Ever held back your criticism during a crucial conversation? Maybe someone asked for feedback on a project, paper, or presentation, and you had reservations you didn’t feel comfortable sharing.
You may have given 90 percent of your opinion, but withheld “the last 10 percent”.
Sharing 90 percent should be sufficient, right? Well, it turns out the last 10 percent could make the difference in their success or failure.
Sharing feedback is tough. But, the ability to share and receive the last 10 percent transforms us into our most authentic selves.
Put yourself in this scenario to understand how the last 10 percent works:
You’re with your best friend, Amy. You and Amy have been friends for 40 years. She’s always honest with you and your relationship has a high level of safety.

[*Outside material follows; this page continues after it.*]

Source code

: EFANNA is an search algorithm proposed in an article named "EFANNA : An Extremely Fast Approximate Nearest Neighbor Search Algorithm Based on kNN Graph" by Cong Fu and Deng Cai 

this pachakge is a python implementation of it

One day Amy has come along with you to attend your son’s basketball game. Your son is already at the stadium. On the way Amy leans over and says, “Can I give you some feedback?”
“Sure!” you reply.
Amy hesitates and asks, “Are you aware of how you’re interacting with the officials at your son’s basketball games?

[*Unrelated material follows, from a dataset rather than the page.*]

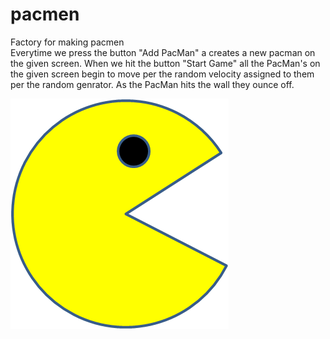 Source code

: # pacmen
Factory for making pacmen<br>
Everytime we press the button "Add PacMan" a creates a new pacman on the given screen. When we hit the button "Start Game" all the PacMan's on the given screen begin to move per the random velocity assigned to them per the random genrator. As the PacMan hits the wall they ounce off.

<img src="PacMan1.png">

“I’ve made a few comments, but nothing…”
“You’ve made more than a few comments.”
You continue to drive, not saying anything.
After a while, Amy asks, “Have we gone to ‘silence’?” Remembering her Crucial Conversations Training.
“Yes… but this is challenging, who said something to you?”
Ultimately, you come to the last 10 percent.
Amy asks, “Do you want your son to cringe when they see you come to their games?”
What profound effect does that question have on you?
How to Share and Receive the Last 10 Percent of Feedback
Henry Cloud tells us, “It is a paradox of life that the less we look at our shortcomings, the more others do.”
Here’s my challenge to you:
- Look for someone who needs your feedback.
- Seek feedback from someone else.
First, ask yourself, “From whom am I withholding the last 10 percent? Am I withholding their future?” Then, consider how to make your environment safe enough to share this information and profoundly impact their lives.
Then, challenge yourself to become vulnerable enough to speak up to your boss, “What’s it like to work with me?” Or to ask your spouse, “What’s it like living with me?”
Who do you need to talk with? Who do you need to listen to?
Sharing feedback is about having authentic relationships. When we aren’t talking about real issues, we don’t have authentic relationships.
When you seek, get, and use feedback, you become an authentic person with authentic relationships who reaps authentic results.